Michele Ellson of The Island has a post up about the Alameda Unified School District‘s pesticide use policy and what Laura DiDonato, a parent who serves on the committee that created the policy, says is the district’s violation of its own rules.

Apparently, in 2001 AUSD approved a pest management policy in order to accord with California law which called for the use of pesticides only in cases of emergency, but has recently stopped following it. According to DiDonato, California law requires school districts to have a registry of parents who wish to be notified when pesticides are going to be sprayed, to post warning signs before and after spraying, and also keep records of pesticide use for public inspection. But DiDonato told The Island that only the only rule that is being followed is the one that requires general notification about the possibility of pesticide use. Ellson wrote about that notification a while back.


  • D. K.

    I remember when I was in school – food was only allowed in the cafeteria or our locker if we brought our lunch from home. Since we now serve breakfast as well as lunch, and kids are allowed to snack, and comestibles are allowed virtually everywhere at some schools – is the need for pesticides a surprise?

    Are the risks associated with insect or rodent bites or inhalation of droppings less than the risks involved with the appropriate controlled use of pesticides?

    If you think we have a hard time knowing BOE policies, do you think AUSD workers or service contractors know what our BOE does or the policies they create? Do you think over worked, understaffed crews are informed, or have time to research and read BOE policies while on the clock? Do you think they should be obligated to do that research on their own time for their lower-than-average pay scales?

    I don’t want to sound cynical, but I see the same lack of communication in the school district where I work. There is a huge unperceived void between the BOE and the district’s workforce. Obviously this void is important to fill. Perhaps it can be related to helping to close the achievement gap if we can so improve our inner communications. Good school districts are not based on ‘curb appeal’ so much as the shared spirit of cooperation.

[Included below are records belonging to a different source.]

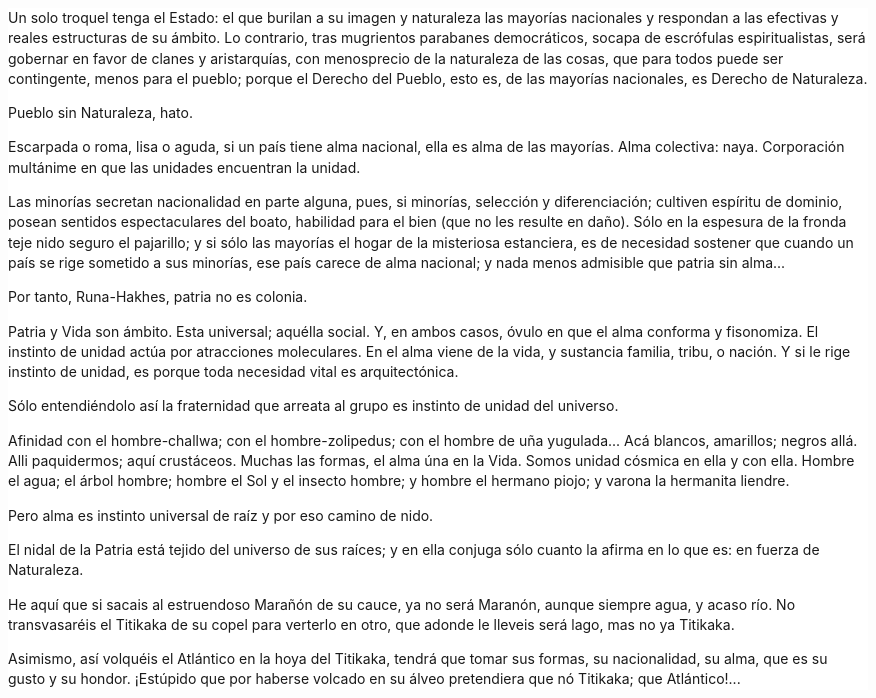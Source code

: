 Un solo troquel tenga el Estado: el que burilan a su imagen y
naturaleza las mayorías nacionales y respondan a las efectivas y reales
estructuras de su ámbito. Lo contrario, tras mugrientos parabanes
democráticos, socapa de escrófulas espiritualistas, será gobernar en
favor de clanes y aristarquías, con menosprecio de la naturaleza de las
cosas, que para todos puede ser contingente, menos para el pueblo;
porque el Derecho del Pueblo, esto es, de las mayorías nacionales, es
Derecho de Naturaleza.

Pueblo sin Naturaleza, hato.

Escarpada o roma, lisa o aguda, si un país tiene alma nacional,
ella es alma de las mayorías. Alma colectiva: naya. Corporación
multánime en que las unidades encuentran la unidad.

Las minorías secretan nacionalidad en parte alguna, pues, si
minorías, selección y diferenciación; cultiven espíritu de dominio,
posean sentidos espectaculares del boato, habilidad para el bien (que
no les resulte en daño). Sólo en la espesura de la fronda teje nido
seguro el pajarillo; y si sólo las mayorías el hogar de la misteriosa
estanciera, es de necesidad sostener que cuando un país se rige
sometido a sus minorías, ese país carece de alma nacional; y nada
menos admisible que patria sin alma...

Por tanto, Runa-Hakhes, patria no es colonia.

Patria y Vida son ámbito. Esta universal; aquélla social. Y, en
ambos casos, óvulo en que el alma conforma y fisonomiza. El instinto
de unidad actúa por atracciones moleculares. En el alma viene de la
vida, y sustancia familia, tribu, o nación. Y si le rige instinto de unidad,
es porque toda necesidad vital es arquitectónica.

Sólo entendiéndolo así la fraternidad que arreata al grupo es
instinto de unidad del universo.

Afinidad con el hombre-challwa; con el hombre-zolipedus; con el
hombre de uña yugulada... Acá blancos, amarillos; negros allá. Alli
paquidermos; aquí crustáceos. Muchas las formas, el alma úna en la
Vida. Somos unidad cósmica en ella y con ella. Hombre el agua; el
árbol hombre; hombre el Sol y el insecto hombre; y hombre el
hermano piojo; y varona la hermanita liendre.

Pero alma es instinto universal de raíz y por eso camino de nido.

El nidal de la Patria está tejido del universo de sus raíces; y en ella
conjuga sólo cuanto la afirma en lo que es: en fuerza de Naturaleza.

He aquí que si sacais al estruendoso Marañón de su cauce, ya no
será Maranón, aunque siempre agua, y acaso río. No transvasaréis el
Titikaka de su copel para verterlo en otro, que adonde le lleveis será
lago, mas no ya Titikaka.

Asimismo, así volquéis el Atlántico en la hoya del Titikaka, tendrá
que tomar sus formas, su nacionalidad, su alma, que es su gusto y su
hondor. ¡Estúpido que por haberse volcado en su álveo pretendiera
que nó Titikaka; que Atlántico!...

    Perhaps the 1st step toward reducing the need of pesticides is to reduce the areas where food sources are attracting the pests which would also lower the costs and labor load for the caretakers of our facilities. We also have to consider what the alternatives are in practical terms. I remember when I had gone to a local nursery asking about non-toxic ways to get rid of gophers – I was asked if I had kids, when I answered in the affirmative, I was told “hedge clippers.” You can imagine the visual image I was struck with. Who has the time or inclination for that kind of alternative? There is only so much ant abatement you can do with rosemary and talc.